**Assignment**
All of the entries need to be printed again exactly; pictures are the only thing to omit.
-- Supplied information follows --
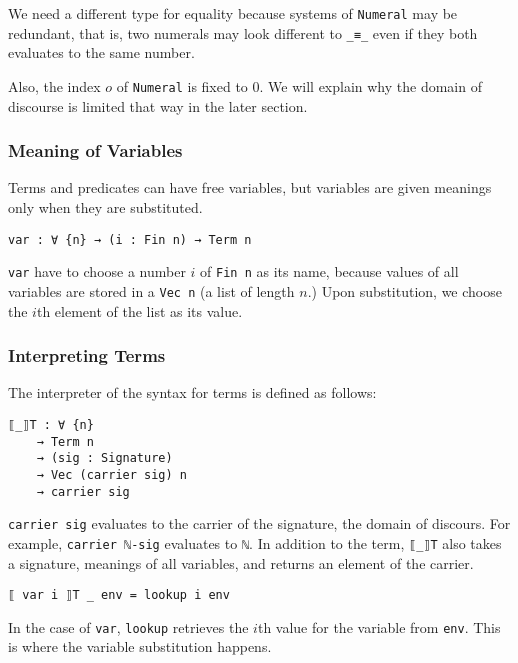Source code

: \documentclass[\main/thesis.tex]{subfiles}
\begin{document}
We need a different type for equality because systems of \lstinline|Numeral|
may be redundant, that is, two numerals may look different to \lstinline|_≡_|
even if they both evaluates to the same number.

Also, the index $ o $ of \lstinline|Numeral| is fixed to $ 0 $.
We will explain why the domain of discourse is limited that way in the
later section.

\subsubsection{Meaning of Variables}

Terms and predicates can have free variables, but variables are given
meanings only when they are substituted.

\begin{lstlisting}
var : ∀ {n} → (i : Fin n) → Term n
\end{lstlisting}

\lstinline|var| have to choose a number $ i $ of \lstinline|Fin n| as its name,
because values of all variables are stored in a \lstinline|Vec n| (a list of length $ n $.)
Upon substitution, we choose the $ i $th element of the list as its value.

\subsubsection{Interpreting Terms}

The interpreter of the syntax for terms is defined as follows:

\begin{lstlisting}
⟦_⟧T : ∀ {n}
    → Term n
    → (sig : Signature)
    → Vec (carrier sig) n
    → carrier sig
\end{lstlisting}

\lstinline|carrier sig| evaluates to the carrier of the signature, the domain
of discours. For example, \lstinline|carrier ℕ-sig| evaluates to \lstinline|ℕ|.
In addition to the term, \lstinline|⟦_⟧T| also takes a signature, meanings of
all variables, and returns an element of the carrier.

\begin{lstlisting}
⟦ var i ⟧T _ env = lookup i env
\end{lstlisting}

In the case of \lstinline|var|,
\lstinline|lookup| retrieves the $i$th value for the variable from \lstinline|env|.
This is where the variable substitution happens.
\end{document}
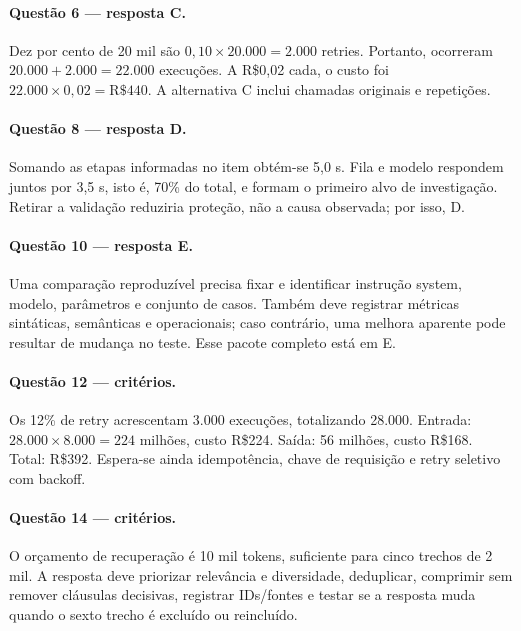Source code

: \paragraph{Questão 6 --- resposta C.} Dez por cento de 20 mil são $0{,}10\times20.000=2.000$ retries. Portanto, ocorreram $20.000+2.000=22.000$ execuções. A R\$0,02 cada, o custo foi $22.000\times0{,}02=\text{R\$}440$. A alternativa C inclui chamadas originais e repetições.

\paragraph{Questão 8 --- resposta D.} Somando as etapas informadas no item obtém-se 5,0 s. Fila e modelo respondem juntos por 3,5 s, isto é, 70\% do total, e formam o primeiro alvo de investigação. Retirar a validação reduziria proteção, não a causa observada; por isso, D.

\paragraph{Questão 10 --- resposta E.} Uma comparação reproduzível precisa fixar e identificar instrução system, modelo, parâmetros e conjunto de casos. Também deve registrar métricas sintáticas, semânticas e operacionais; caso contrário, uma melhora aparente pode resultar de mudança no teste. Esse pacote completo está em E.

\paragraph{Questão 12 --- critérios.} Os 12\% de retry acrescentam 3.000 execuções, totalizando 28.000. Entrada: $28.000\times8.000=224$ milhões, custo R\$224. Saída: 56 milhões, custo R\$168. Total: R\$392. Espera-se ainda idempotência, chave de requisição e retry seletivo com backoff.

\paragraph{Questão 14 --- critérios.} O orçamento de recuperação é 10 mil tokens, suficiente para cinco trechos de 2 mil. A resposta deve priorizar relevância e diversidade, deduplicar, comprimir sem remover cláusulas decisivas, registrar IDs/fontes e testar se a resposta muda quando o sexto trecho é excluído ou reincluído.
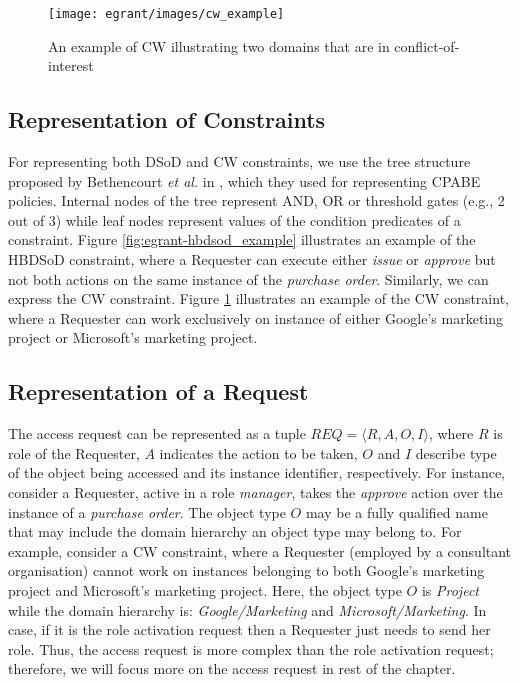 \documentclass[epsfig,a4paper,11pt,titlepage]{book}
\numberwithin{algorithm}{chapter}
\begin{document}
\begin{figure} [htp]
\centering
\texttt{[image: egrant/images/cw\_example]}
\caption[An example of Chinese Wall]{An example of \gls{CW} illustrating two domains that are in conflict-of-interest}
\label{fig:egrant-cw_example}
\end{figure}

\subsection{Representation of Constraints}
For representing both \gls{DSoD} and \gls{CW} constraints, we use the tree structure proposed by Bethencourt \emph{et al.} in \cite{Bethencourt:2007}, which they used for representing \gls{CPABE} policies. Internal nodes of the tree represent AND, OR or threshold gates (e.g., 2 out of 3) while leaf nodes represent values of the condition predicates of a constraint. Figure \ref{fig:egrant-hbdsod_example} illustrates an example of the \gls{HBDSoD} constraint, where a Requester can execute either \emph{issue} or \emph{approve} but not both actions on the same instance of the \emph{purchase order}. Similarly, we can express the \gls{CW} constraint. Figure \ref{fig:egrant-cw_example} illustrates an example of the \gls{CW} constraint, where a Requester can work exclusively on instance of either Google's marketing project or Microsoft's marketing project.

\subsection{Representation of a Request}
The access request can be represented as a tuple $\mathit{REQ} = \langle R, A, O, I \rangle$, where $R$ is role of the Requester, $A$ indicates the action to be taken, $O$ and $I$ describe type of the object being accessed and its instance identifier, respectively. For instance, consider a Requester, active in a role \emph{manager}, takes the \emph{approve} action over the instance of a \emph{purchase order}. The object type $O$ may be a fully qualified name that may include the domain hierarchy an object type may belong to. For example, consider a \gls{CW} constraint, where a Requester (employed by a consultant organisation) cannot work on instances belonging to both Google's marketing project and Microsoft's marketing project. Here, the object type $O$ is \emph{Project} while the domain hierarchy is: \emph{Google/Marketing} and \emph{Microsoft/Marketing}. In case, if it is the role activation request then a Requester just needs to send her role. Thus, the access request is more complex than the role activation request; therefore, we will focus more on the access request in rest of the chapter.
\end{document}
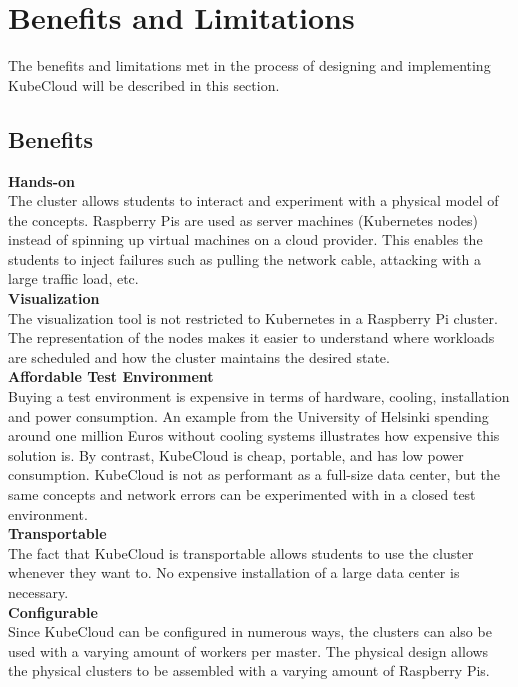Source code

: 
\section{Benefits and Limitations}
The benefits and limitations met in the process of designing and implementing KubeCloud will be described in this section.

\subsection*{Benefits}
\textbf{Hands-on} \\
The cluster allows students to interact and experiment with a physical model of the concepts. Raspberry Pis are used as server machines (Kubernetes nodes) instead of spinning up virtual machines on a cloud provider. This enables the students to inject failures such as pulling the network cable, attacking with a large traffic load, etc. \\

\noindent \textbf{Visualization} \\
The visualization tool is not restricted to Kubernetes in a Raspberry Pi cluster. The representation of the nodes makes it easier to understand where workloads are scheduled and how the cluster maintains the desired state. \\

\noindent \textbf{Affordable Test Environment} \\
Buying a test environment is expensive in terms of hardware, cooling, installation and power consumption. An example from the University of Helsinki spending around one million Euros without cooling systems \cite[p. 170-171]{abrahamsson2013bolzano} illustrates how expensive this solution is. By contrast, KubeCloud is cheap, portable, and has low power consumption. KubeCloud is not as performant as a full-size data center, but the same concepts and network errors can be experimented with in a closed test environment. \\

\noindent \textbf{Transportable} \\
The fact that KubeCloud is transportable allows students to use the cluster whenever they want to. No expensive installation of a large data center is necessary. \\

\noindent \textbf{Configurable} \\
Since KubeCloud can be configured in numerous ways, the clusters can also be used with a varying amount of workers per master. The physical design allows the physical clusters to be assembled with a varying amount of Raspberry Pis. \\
-- Supplied information concluded --
**Task output**
Source code

: \documentclass[\main/thesis.tex]{subfiles}
\begin{document}
We need a different type for equality because systems of \lstinline|Numeral|
may be redundant, that is, two numerals may look different to \lstinline|_≡_|
even if they both evaluates to the same number.

Also, the index $ o $ of \lstinline|Numeral| is fixed to $ 0 $.
We will explain why the domain of discourse is limited that way in the
later section.

\subsubsection{Meaning of Variables}

Terms and predicates can have free variables, but variables are given
meanings only when they are substituted.

\begin{lstlisting}
var : ∀ {n} → (i : Fin n) → Term n
\end{lstlisting}

\lstinline|var| have to choose a number $ i $ of \lstinline|Fin n| as its name,
because values of all variables are stored in a \lstinline|Vec n| (a list of length $ n $.)
Upon substitution, we choose the $ i $th element of the list as its value.

\subsubsection{Interpreting Terms}

The interpreter of the syntax for terms is defined as follows:

\begin{lstlisting}
⟦_⟧T : ∀ {n}
    → Term n
    → (sig : Signature)
    → Vec (carrier sig) n
    → carrier sig
\end{lstlisting}

\lstinline|carrier sig| evaluates to the carrier of the signature, the domain
of discours. For example, \lstinline|carrier ℕ-sig| evaluates to \lstinline|ℕ|.
In addition to the term, \lstinline|⟦_⟧T| also takes a signature, meanings of
all variables, and returns an element of the carrier.

\begin{lstlisting}
⟦ var i ⟧T _ env = lookup i env
\end{lstlisting}

In the case of \lstinline|var|,
\lstinline|lookup| retrieves the $i$th value for the variable from \lstinline|env|.
This is where the variable substitution happens.
\end{document}
Source code

: \paragraph{Questão 6 --- resposta C.} Dez por cento de 20 mil são $0{,}10\times20.000=2.000$ retries. Portanto, ocorreram $20.000+2.000=22.000$ execuções. A R\$0,02 cada, o custo foi $22.000\times0{,}02=\text{R\$}440$. A alternativa C inclui chamadas originais e repetições.

\paragraph{Questão 8 --- resposta D.} Somando as etapas informadas no item obtém-se 5,0 s. Fila e modelo respondem juntos por 3,5 s, isto é, 70\% do total, e formam o primeiro alvo de investigação. Retirar a validação reduziria proteção, não a causa observada; por isso, D.

\paragraph{Questão 10 --- resposta E.} Uma comparação reproduzível precisa fixar e identificar instrução system, modelo, parâmetros e conjunto de casos. Também deve registrar métricas sintáticas, semânticas e operacionais; caso contrário, uma melhora aparente pode resultar de mudança no teste. Esse pacote completo está em E.

\paragraph{Questão 12 --- critérios.} Os 12\% de retry acrescentam 3.000 execuções, totalizando 28.000. Entrada: $28.000\times8.000=224$ milhões, custo R\$224. Saída: 56 milhões, custo R\$168. Total: R\$392. Espera-se ainda idempotência, chave de requisição e retry seletivo com backoff.

\paragraph{Questão 14 --- critérios.} O orçamento de recuperação é 10 mil tokens, suficiente para cinco trechos de 2 mil. A resposta deve priorizar relevância e diversidade, deduplicar, comprimir sem remover cláusulas decisivas, registrar IDs/fontes e testar se a resposta muda quando o sexto trecho é excluído ou reincluído.
 \documentclass[epsfig,a4paper,11pt,titlepage]{book}
\numberwithin{algorithm}{chapter}
\begin{document}
\begin{figure} [htp]
\centering
\texttt{[image: egrant/images/cw\_example]}
\caption[An example of Chinese Wall]{An example of \gls{CW} illustrating two domains that are in conflict-of-interest}
\label{fig:egrant-cw_example}
\end{figure}

\subsection{Representation of Constraints}
For representing both \gls{DSoD} and \gls{CW} constraints, we use the tree structure proposed by Bethencourt \emph{et al.} in \cite{Bethencourt:2007}, which they used for representing \gls{CPABE} policies. Internal nodes of the tree represent AND, OR or threshold gates (e.g., 2 out of 3) while leaf nodes represent values of the condition predicates of a constraint. Figure \ref{fig:egrant-hbdsod_example} illustrates an example of the \gls{HBDSoD} constraint, where a Requester can execute either \emph{issue} or \emph{approve} but not both actions on the same instance of the \emph{purchase order}. Similarly, we can express the \gls{CW} constraint. Figure \ref{fig:egrant-cw_example} illustrates an example of the \gls{CW} constraint, where a Requester can work exclusively on instance of either Google's marketing project or Microsoft's marketing project.

\subsection{Representation of a Request}
The access request can be represented as a tuple $\mathit{REQ} = \langle R, A, O, I \rangle$, where $R$ is role of the Requester, $A$ indicates the action to be taken, $O$ and $I$ describe type of the object being accessed and its instance identifier, respectively. For instance, consider a Requester, active in a role \emph{manager}, takes the \emph{approve} action over the instance of a \emph{purchase order}. The object type $O$ may be a fully qualified name that may include the domain hierarchy an object type may belong to. For example, consider a \gls{CW} constraint, where a Requester (employed by a consultant organisation) cannot work on instances belonging to both Google's marketing project and Microsoft's marketing project. Here, the object type $O$ is \emph{Project} while the domain hierarchy is: \emph{Google/Marketing} and \emph{Microsoft/Marketing}. In case, if it is the role activation request then a Requester just needs to send her role. Thus, the access request is more complex than the role activation request; therefore, we will focus more on the access request in rest of the chapter.
\end{document}
Source code

: 
\section{Benefits and Limitations}
The benefits and limitations met in the process of designing and implementing KubeCloud will be described in this section.

\subsection*{Benefits}
\textbf{Hands-on} \\
The cluster allows students to interact and experiment with a physical model of the concepts. Raspberry Pis are used as server machines (Kubernetes nodes) instead of spinning up virtual machines on a cloud provider. This enables the students to inject failures such as pulling the network cable, attacking with a large traffic load, etc. \\

\noindent \textbf{Visualization} \\
The visualization tool is not restricted to Kubernetes in a Raspberry Pi cluster. The representation of the nodes makes it easier to understand where workloads are scheduled and how the cluster maintains the desired state. \\

\noindent \textbf{Affordable Test Environment} \\
Buying a test environment is expensive in terms of hardware, cooling, installation and power consumption. An example from the University of Helsinki spending around one million Euros without cooling systems \cite[p. 170-171]{abrahamsson2013bolzano} illustrates how expensive this solution is. By contrast, KubeCloud is cheap, portable, and has low power consumption. KubeCloud is not as performant as a full-size data center, but the same concepts and network errors can be experimented with in a closed test environment. \\

\noindent \textbf{Transportable} \\
The fact that KubeCloud is transportable allows students to use the cluster whenever they want to. No expensive installation of a large data center is necessary. \\

\noindent \textbf{Configurable} \\
Since KubeCloud can be configured in numerous ways, the clusters can also be used with a varying amount of workers per master. The physical design allows the physical clusters to be assembled with a varying amount of Raspberry Pis. \\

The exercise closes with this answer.